Now of course, after all they have done, having become famous, and well -- legendary, it is easy to see the clues that led to their greatness. Even before the Cole children were born, there were clues: The mysterious appearance of their mother was the first. Her name was Harmony, a name that she said fit the occasion, and indeed, it did. Yet that wasn’t her real name; she chose the name at the very moment that she first saw Sam, the Cole children’s father, when he was hanging upside down in that crevasse in the glacier on Mount Shasta. But don’t let me get ahead of the story without first introducing myself: Of course, you know my name from the title page or book jacket, but if not, if you skipped over that part in a hurry to find out what this book is about, then go back and look again. I want you to make a habit of careful reading.
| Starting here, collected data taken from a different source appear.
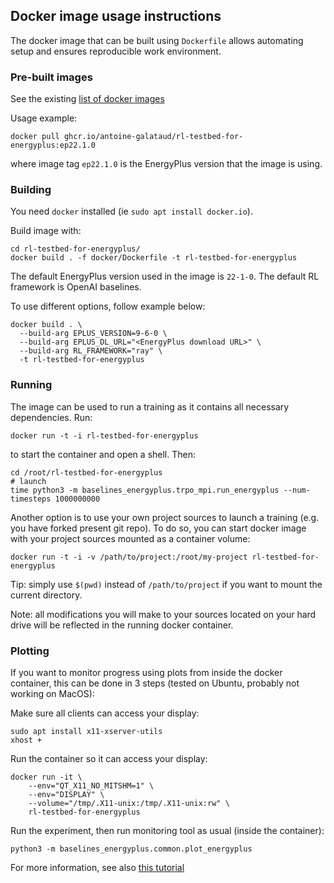 ## Docker image usage instructions

The docker image that can be built using `Dockerfile` allows automating setup and ensures reproducible work 
environment.

### Pre-built images

See the existing [list of docker images](https://github.com/users/antoine-galataud/packages/container/package/rl-testbed-for-energyplus)

Usage example:

```shell
docker pull ghcr.io/antoine-galataud/rl-testbed-for-energyplus:ep22.1.0
```

where image tag `ep22.1.0` is the EnergyPlus version that the image is using.

### Building

You need `docker` installed (ie `sudo apt install docker.io`).

Build image with:

```shell
cd rl-testbed-for-energyplus/
docker build . -f docker/Dockerfile -t rl-testbed-for-energyplus
```

The default EnergyPlus version used in the image is `22-1-0`. The default RL framework is OpenAI baselines.

To use different options, follow example below:

```shell
docker build . \
  --build-arg EPLUS_VERSION=9-6-0 \
  --build-arg EPLUS_DL_URL="<EnergyPlus download URL>" \
  --build-arg RL_FRAMEWORK="ray" \
  -t rl-testbed-for-energyplus
```

### Running

The image can be used to run a training as it contains all necessary dependencies. Run:

```shell
docker run -t -i rl-testbed-for-energyplus
```

to start the container and open a shell. Then: 

```shell
cd /root/rl-testbed-for-energyplus
# launch
time python3 -m baselines_energyplus.trpo_mpi.run_energyplus --num-timesteps 1000000000
```

Another option is to use your own project sources to launch a training (e.g. you have forked present git repo). To do 
so, you can start docker image with your project sources mounted as a container volume:

```shell
docker run -t -i -v /path/to/project:/root/my-project rl-testbed-for-energyplus
```

Tip: simply use `$(pwd)` instead of `/path/to/project` if you want to mount the current directory.

Note: all modifications you will make to your sources located on your hard drive will be reflected in the running 
docker container.

### Plotting

If you want to monitor progress using plots from inside the docker container, this can be done in 3 steps (tested on Ubuntu, probably not working on MacOS):

Make sure all clients can access your display:

```shell
sudo apt install x11-xserver-utils
xhost +
```

Run the container so it can access your display:

```shell
docker run -it \
    --env="QT_X11_NO_MITSHM=1" \
    --env="DISPLAY" \
    --volume="/tmp/.X11-unix:/tmp/.X11-unix:rw" \
    rl-testbed-for-energyplus
```

Run the experiment, then run monitoring tool as usual (inside the container):

```shell
python3 -m baselines_energyplus.common.plot_energyplus
```

For more information, see also [this tutorial](http://wiki.ros.org/docker/Tutorials/GUI)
What I’m going to tell you in this book is not a made up tale, make-believe, or a fantasy. Though you probably found it in the fantasy section of some bookstore or library, this is a true story and it requires careful reading. You see, I am not really an author, a writer, or a fabricator of tales. I’m a translator. The story of the Cole children was copied and compiled from a number of sources, including their own journals and those of their father, the reed scrolls of rooks, the hoof-beaten clay tablets of a herd of unicorns, several eyewitness accounts, and hundreds of old tattered parchment books from the archives of Gaff himself. The story was gathered by me over the course of a number of years, some here and some there, many more years than I care to count, and has been very carefully transcribed.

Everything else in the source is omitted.